Saved entries
┌────────

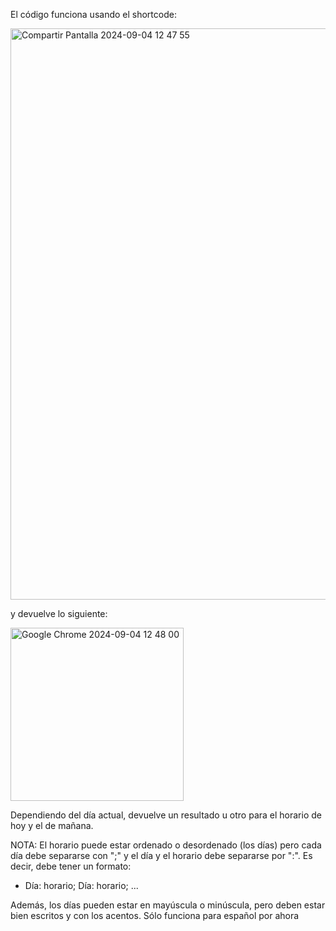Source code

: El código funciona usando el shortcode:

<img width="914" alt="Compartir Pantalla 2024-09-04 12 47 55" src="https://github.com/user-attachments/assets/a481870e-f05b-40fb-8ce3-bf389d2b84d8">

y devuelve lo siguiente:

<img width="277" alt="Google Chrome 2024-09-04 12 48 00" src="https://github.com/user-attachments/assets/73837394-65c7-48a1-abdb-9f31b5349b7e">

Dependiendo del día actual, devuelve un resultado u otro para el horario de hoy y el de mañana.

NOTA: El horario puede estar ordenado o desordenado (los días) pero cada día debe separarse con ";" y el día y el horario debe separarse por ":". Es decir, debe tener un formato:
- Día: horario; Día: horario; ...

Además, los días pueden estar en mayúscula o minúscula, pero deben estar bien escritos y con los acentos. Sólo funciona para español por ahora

└────────
┌────────

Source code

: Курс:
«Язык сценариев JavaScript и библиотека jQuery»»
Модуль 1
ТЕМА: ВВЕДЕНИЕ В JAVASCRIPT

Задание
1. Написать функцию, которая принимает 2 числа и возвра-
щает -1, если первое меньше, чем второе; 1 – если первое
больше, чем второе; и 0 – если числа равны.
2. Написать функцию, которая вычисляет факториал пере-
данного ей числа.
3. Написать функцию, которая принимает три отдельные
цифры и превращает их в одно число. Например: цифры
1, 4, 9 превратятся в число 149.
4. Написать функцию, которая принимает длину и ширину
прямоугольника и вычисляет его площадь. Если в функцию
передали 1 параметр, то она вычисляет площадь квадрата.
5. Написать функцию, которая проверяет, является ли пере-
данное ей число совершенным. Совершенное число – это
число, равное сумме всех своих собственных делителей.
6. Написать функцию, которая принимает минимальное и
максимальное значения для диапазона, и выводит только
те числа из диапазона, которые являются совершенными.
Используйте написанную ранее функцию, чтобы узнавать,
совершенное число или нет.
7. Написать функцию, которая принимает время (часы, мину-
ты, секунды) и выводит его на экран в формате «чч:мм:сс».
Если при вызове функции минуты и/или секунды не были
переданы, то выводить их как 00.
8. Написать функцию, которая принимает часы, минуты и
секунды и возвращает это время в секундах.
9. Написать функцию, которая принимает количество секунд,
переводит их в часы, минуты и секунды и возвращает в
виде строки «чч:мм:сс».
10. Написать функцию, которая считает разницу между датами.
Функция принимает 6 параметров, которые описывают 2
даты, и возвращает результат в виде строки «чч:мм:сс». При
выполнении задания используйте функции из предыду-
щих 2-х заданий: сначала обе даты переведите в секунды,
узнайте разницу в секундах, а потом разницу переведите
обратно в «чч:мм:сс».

└────────

• What you will do: Beginning at the line above with "1, 4, 9 превратятся в число 149." and finishing at the line with "совершенное число или нет.", return each line exactly and return nothing else.

• Response to this exercise:
1, 4, 9 превратятся в число 149.
4. Написать функцию, которая принимает длину и ширину
прямоугольника и вычисляет его площадь. Если в функцию
передали 1 параметр, то она вычисляет площадь квадрата.
5. Написать функцию, которая проверяет, является ли пере-
данное ей число совершенным. Совершенное число – это
число, равное сумме всех своих собственных делителей.
6. Написать функцию, которая принимает минимальное и
максимальное значения для диапазона, и выводит только
те числа из диапазона, которые являются совершенными.
Используйте написанную ранее функцию, чтобы узнавать,
совершенное число или нет.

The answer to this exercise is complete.